JULY 19 2023

Contact: Sophie Grimes, Communications Coordinator
Organization: Collaboration for Early Childhood
Phone: 708-613-6122
Email: sgrimes@collab4kids.org
Web: Collab4kids.org/news


The Oak Park-River Forest Community Foundation’s Women Leaders in Philanthropy Committee selects the Collaboration for Early Childhood as 2023 grantee to expand their work beyond Oak Park.

Oak Park, Illinois, July 19, 2023 The Collaboration for Early Childhood, a collective impact organization based in Oak Park Illinois, has received a grant to provide sensory kits and related professional development – including working with Occupational Therapists – to early learning programs in communities neighboring Oak Park. The Collaboration will utilize American Rescue Plan Act (ARPA) funds to provide these materials to early learning programs within Oak Park.

The experiences of young children during these recent difficult years have resulted in different patterns of development that require innovative forms of support. Many young children’s in-person and social group interactions have been limited, and their resulting behavior patterns require a shift in the understanding of children’s current needs related to social and emotional development.

We’ve heard from early learning professionals both anecdotally and through focus groups that they are in need of guidance and resources to better support children’s social and emotional, fine motor, and self-regulation skills in this post-pandemic early learning environment that we’re all currently in. This grant will allow us to strengthen early learning professionals’ responses to the current developmental needs of the children in their care through materials and professional development opportunities,” says Shannon Ellison, Director of Programs and Contracts at the Collaboration for Early Childhood.

On the whole, the program is designed to include up to 30 early childhood educators, approximately 15 working in home-based programs and approximately 15 working in center- or school-based programs.
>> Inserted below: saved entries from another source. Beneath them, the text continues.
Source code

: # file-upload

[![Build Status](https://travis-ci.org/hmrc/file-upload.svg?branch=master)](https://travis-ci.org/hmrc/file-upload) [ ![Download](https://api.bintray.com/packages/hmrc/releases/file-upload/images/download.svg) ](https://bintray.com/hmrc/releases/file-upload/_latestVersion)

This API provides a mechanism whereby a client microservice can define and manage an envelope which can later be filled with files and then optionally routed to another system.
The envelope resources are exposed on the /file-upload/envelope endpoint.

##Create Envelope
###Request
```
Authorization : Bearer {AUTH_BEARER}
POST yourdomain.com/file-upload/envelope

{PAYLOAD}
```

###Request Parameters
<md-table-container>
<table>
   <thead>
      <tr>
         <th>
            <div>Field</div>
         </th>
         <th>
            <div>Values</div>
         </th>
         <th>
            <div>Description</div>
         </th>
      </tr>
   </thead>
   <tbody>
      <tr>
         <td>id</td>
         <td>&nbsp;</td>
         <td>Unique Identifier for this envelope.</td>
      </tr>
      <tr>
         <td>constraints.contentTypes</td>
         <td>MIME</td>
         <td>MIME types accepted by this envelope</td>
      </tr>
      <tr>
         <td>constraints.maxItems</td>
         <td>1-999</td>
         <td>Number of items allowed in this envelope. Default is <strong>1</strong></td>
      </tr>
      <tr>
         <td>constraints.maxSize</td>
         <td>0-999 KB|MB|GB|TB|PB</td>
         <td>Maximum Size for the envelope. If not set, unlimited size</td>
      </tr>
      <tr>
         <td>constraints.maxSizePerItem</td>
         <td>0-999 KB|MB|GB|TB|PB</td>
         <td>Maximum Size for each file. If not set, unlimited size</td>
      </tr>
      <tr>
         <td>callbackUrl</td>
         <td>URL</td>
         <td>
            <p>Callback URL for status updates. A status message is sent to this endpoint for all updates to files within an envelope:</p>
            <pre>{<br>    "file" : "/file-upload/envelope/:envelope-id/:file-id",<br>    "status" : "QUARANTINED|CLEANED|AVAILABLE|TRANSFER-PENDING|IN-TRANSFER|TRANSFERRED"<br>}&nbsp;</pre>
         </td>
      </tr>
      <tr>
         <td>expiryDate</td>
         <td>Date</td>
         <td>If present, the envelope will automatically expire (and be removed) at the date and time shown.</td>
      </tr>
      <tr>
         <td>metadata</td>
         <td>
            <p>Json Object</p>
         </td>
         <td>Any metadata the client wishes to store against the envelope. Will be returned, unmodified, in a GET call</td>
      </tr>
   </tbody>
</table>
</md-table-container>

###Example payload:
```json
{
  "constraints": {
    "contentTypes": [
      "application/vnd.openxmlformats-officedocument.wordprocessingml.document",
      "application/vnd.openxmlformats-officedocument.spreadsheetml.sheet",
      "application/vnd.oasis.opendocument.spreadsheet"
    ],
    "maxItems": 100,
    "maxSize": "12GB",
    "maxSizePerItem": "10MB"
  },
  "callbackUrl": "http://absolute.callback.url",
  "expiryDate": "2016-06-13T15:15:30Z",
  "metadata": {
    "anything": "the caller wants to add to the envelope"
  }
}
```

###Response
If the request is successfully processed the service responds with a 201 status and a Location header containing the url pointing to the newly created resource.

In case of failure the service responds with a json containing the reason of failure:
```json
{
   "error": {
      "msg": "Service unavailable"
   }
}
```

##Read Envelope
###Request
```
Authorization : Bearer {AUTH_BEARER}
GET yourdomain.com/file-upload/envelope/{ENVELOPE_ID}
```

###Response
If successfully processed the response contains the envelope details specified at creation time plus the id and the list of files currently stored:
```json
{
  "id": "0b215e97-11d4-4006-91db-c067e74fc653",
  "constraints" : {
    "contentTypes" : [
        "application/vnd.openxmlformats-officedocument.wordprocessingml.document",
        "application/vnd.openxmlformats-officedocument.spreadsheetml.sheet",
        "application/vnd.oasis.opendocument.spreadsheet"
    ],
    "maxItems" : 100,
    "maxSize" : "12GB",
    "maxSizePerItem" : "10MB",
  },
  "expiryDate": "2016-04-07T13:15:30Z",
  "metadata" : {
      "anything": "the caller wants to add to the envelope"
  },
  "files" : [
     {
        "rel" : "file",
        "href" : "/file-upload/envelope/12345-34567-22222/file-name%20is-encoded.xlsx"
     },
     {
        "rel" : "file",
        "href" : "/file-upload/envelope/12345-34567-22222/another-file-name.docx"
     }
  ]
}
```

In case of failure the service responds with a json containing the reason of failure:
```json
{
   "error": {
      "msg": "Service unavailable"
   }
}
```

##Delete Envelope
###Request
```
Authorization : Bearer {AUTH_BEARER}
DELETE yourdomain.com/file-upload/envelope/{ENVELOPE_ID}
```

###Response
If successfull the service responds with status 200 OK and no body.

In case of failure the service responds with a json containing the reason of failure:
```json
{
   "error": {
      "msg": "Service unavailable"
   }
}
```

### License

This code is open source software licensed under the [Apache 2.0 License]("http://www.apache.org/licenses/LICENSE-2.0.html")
Thanks to the WLIP grant, the Collaboration for Early Childhood has the potential to directly benefit up to 450 children in early learning programs outside of Oak Park in the first year. The Collaboration will cultivate new partnerships with educators that will bring new ideas and perspectives to the Collaboration’s existing early childhood networks. 
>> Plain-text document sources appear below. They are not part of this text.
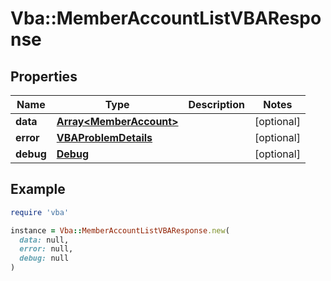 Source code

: # Vba::MemberAccountListVBAResponse

## Properties

| Name | Type | Description | Notes |
| ---- | ---- | ----------- | ----- |
| **data** | [**Array&lt;MemberAccount&gt;**](MemberAccount.md) |  | [optional] |
| **error** | [**VBAProblemDetails**](VBAProblemDetails.md) |  | [optional] |
| **debug** | [**Debug**](Debug.md) |  | [optional] |

## Example

```ruby
require 'vba'

instance = Vba::MemberAccountListVBAResponse.new(
  data: null,
  error: null,
  debug: null
)
```

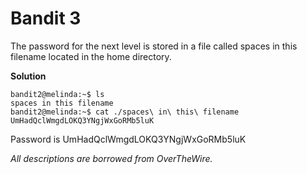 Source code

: # Bandit 3

The password for the next level is stored in a file called spaces in this filename located in the home directory.

**Solution**

```
bandit2@melinda:~$ ls
spaces in this filename
bandit2@melinda:~$ cat ./spaces\ in\ this\ filename
UmHadQclWmgdLOKQ3YNgjWxGoRMb5luK
```

Password is UmHadQclWmgdLOKQ3YNgjWxGoRMb5luK

*All descriptions are borrowed from OverTheWire.*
“Every year Women Leaders’ members select cause areas to fund, which are informed by community needs research provided by the Oak Park-River Forest Community Foundation. This year we had three key priority areas: mental health interventions and/or preventative services, reducing gun violence, and high quality early childhood education and/or early childhood development services and interventions. The Collaboration’s proposal to strengthen early childhood resilience in our neighboring communities through sensory kits and training aligned powerfully with our early childhood priority area,” says Mary Kay Martire, Chair of Women Leaders in Philanthropy.

“In addition to providing educators with more tools in their toolboxes to reframe their thinking about what has become “the new normal” of development in early learning environments, the program will encourage educators to self-reflect on behaviors that they perceive to be disruptive, and in turn break down implicit bias toward those behaviors and the children who embody them. In essence, this training is trauma-informed practice,” says Mary Reynolds, Executive Director of the Collaboration for Early Childhood. 

This new program is one crucial piece of a larger puzzle of efforts that the Collaboration is working on to support the emerging needs of families and educators as they continue to recover from the effects of the COVID-19 pandemic. The grant will also allow the Collaboration to “Widen System Impact,” a key priority in the organization’s new strategic plan.

About the Collaboration for Early Childhood

The Collaboration for Early Childhood is a community-driven organization that cultivates the development of the whole child, birth to age five, by engaging families, local organizations, early childhood educators, caregivers, and health providers to create equitable, nurturing, and interconnected systems of support. We envision communities where every young child has the care, relationships, and resources needed to thrive and to begin school safe, healthy, and empowered to succeed.